| Task prompt |
Using the records underneath, tally the lines where the word "Monthly" appears and please give only the count.

| Input data |
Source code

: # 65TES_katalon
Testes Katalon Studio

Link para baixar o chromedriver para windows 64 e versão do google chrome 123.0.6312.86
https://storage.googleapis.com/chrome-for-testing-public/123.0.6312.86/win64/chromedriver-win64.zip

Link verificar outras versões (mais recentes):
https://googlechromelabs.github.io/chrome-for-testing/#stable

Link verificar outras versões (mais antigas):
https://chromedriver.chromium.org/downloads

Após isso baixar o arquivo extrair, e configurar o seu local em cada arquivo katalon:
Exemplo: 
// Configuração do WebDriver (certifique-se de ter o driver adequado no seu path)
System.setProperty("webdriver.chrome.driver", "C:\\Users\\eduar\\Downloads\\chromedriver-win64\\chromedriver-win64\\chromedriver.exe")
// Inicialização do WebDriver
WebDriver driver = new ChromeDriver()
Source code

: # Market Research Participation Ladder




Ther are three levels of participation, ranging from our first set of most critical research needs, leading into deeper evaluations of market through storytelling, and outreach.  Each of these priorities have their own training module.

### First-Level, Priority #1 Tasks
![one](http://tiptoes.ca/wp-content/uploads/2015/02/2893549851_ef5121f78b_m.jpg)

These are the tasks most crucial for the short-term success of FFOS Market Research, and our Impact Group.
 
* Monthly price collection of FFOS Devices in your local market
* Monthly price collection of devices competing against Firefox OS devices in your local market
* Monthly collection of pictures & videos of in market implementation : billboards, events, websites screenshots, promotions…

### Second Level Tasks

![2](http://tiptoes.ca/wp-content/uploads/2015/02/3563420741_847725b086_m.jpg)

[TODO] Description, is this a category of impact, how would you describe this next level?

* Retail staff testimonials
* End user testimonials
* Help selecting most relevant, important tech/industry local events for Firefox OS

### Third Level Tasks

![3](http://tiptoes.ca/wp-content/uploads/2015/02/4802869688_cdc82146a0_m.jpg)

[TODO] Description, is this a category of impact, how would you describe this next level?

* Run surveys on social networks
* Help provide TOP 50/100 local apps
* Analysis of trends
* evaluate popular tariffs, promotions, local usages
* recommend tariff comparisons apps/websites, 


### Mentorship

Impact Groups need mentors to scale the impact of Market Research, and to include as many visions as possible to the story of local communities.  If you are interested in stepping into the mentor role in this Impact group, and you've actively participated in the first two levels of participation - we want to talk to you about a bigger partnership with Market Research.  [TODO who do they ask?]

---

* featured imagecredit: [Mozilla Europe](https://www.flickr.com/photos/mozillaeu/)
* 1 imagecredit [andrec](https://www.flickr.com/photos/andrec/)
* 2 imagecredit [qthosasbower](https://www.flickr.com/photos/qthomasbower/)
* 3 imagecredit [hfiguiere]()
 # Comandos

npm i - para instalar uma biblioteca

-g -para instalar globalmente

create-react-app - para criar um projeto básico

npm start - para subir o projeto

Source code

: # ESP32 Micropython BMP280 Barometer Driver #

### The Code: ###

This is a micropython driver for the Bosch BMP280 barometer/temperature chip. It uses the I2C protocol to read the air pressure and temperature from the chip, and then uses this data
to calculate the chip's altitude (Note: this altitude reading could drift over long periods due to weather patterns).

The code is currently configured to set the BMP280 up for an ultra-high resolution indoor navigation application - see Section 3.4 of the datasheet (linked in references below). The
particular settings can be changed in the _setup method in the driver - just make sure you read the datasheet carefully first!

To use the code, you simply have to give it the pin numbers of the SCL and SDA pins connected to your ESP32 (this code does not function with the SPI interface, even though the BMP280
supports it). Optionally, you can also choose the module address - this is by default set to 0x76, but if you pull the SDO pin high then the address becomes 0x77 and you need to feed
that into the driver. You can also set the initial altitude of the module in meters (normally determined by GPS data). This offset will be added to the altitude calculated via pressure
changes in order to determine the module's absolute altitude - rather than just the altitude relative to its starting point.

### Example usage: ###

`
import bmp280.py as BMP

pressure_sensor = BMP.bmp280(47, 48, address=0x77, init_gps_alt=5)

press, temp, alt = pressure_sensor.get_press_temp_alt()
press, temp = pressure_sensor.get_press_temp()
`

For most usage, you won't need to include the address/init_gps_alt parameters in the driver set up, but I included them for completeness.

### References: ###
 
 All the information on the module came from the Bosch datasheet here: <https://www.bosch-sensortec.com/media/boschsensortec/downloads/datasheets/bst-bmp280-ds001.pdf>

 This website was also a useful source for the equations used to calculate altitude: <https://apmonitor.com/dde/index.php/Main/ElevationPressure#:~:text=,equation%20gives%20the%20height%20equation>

| Answer below |
3